On s’abstiendra d’évoquer ici en détail la question de la « pédagogie rationnelle », de sa signification et de ses méthodes. Disons simplement que, pour Bourdieu, une étude socio-historique des conditions sociales de possibilité d’un système d’enseignement suppose de prendre en compte les propriétés des groupes sociaux et leur rapport au savoir. Ce point a été non pas ignoré mais seulement esquissé par Durkheim qui a tendance à voir dans le formalisme un artifice intellectuel hérité et à en méconnaître les fonctions sociales. Bourdieu reprend jusqu’à un certain point l’idée d’un formalisme comme « valorisation de la forme » (selon la « définition » proposée dans l’index de La Reproduction), mais ce qui l’intéresse est surtout la relation de complicité entre les classes supérieures et le système d’enseignement, relation elle-même fondée sur le lien assuré par ce système entre les fonctions de reproduction sociale dont bénéficient les dominants et la logique immanente d’autoreproduction institutionnelle qui rend possible la reproduction sociale du seul fait de reproduire les agents, les contenus et les méthodes.

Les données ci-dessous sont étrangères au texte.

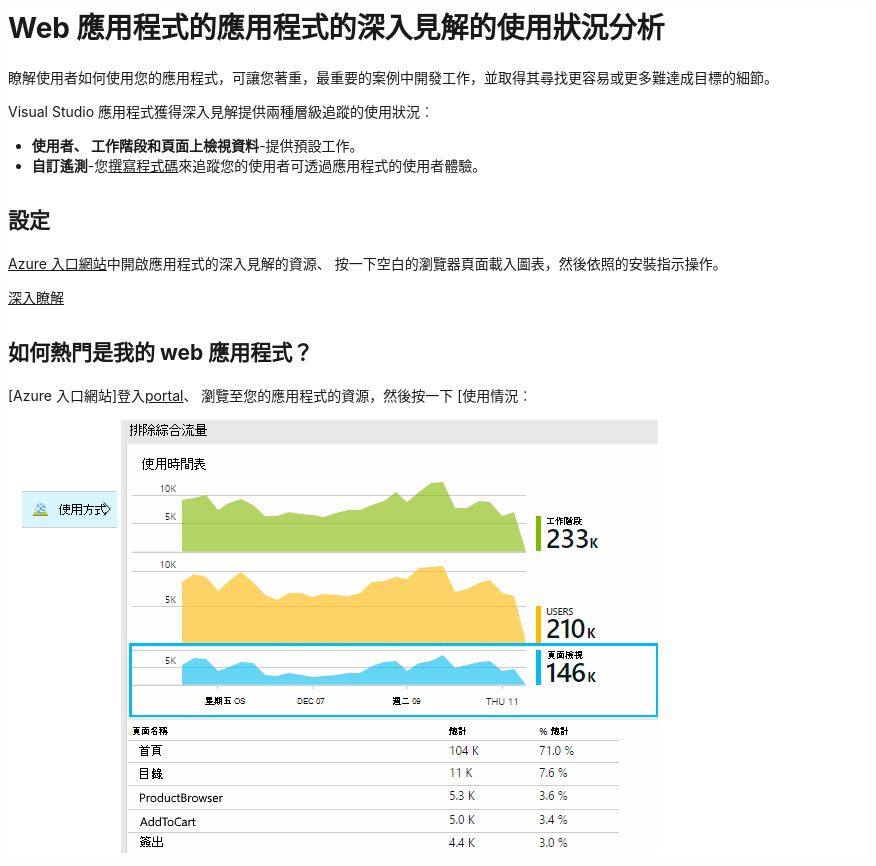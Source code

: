 <properties 
    pageTitle="Web 應用程式的應用程式的深入見解的使用狀況分析" 
    description="使用應用程式的深入見解的 web 應用程式的使用狀況分析的概觀" 
    services="application-insights" 
    documentationCenter=""
    authors="alancameronwills" 
    manager="douge"/>

<tags 
    ms.service="application-insights" 
    ms.workload="tbd" 
    ms.tgt_pltfrm="ibiza" 
    ms.devlang="na" 
    ms.topic="article" 
    ms.date="06/12/2016" 
    ms.author="awills"/>
 
# <a name="usage-analysis-for-web-applications-with-application-insights"></a>Web 應用程式的應用程式的深入見解的使用狀況分析

瞭解使用者如何使用您的應用程式，可讓您著重，最重要的案例中開發工作，並取得其尋找更容易或更多難達成目標的細節。 

Visual Studio 應用程式獲得深入見解提供兩種層級追蹤的使用狀況︰

* **使用者、 工作階段和頁面上檢視資料**-提供預設工作。  
* **自訂遙測**-您[撰寫程式碼][api]來追蹤您的使用者可透過應用程式的使用者體驗。 

## <a name="setting-up"></a>設定

[Azure 入口網站](https://portal.azure.com)中開啟應用程式的深入見解的資源、 按一下空白的瀏覽器頁面載入圖表，然後依照的安裝指示操作。

[深入瞭解](app-insights-javascript.md) 


## <a name="how-popular-is-my-web-application"></a>如何熱門是我的 web 應用程式？

[Azure 入口網站]登入[portal]、 瀏覽至您的應用程式的資源，然後按一下 [使用情況︰

![](./media/app-insights-web-track-usage/14-usage.png)


[api]: app-insights-api-custom-events-metrics.md
[availability]: app-insights-monitor-web-app-availability.md
[client]: app-insights-javascript.md
[diagnostic]: app-insights-diagnostic-search.md
[greenbrown]: app-insights-asp-net.md
[java]: app-insights-java-get-started.md
[metrics]: app-insights-metrics-explorer.md
[portal]: http://portal.azure.com/
[windows]: app-insights-windows-get-started.md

Quoi qu’il en soit, Bourdieu évite l’un des écueils de la critique durkheimienne du formalisme. Il parle non de réalisme, de réalité mais plutôt d’irréalité : plus précisément, il évoque le « sentiment d’irréalité » des étudiants qu’il considère comme le produit de la discordance entre la position objective et l’ordre des possibles, entre les instruments effectifs d’appropriation de la culture scolaire et les conditions cachées, tacites d’appropriation. Le chapitre 2 des Héritiers est entièrement consacré à l’expérience que les individus font de l’École en fonction de leur origine sociale. L’irréalité n’a pas de signification univoque. En effet, sur fond d’un sentiment générique d’irréalité lié à la nature même du temps des études, temps suspendu hors des urgences du monde, il y a en fait deux modalités principales de l’expérience étudiante de cette irréalité. D’un côté, il y a des héritiers pour qui l’avenir est plus ou moins assuré derrière des apparences de brouillage et d’incertitude et qui, prenant au sérieux, à travers des vagabondages inspirés, ce temps suspendu contribuent d’autant mieux à faire advenir ce qui leur est d’emblée promis, sinon acquis1. D’un autre côté, on trouve des étudiants voués, du fait de leur origine basse, à vivre sur le mode du dépaysement un présent auquel ils sont désajustés et dans lequel ils ont peine à déchiffrer le futur le plus probable : il s’agit de « l’expérience d’irréalité que procure aux enfants des classes populaires l’acquisition scolaire d’un langage bien fait pour déréaliser tout ce dont il parle parce qu’il en fait toute la réalité » (BOURDIEU; PASSERON, 1970BOURDIEU, P.; PASSERON, J.-C. La Reproduction: Éléments pour une théorie du système d’enseignement. Paris: Minuit, 1970., p. 151).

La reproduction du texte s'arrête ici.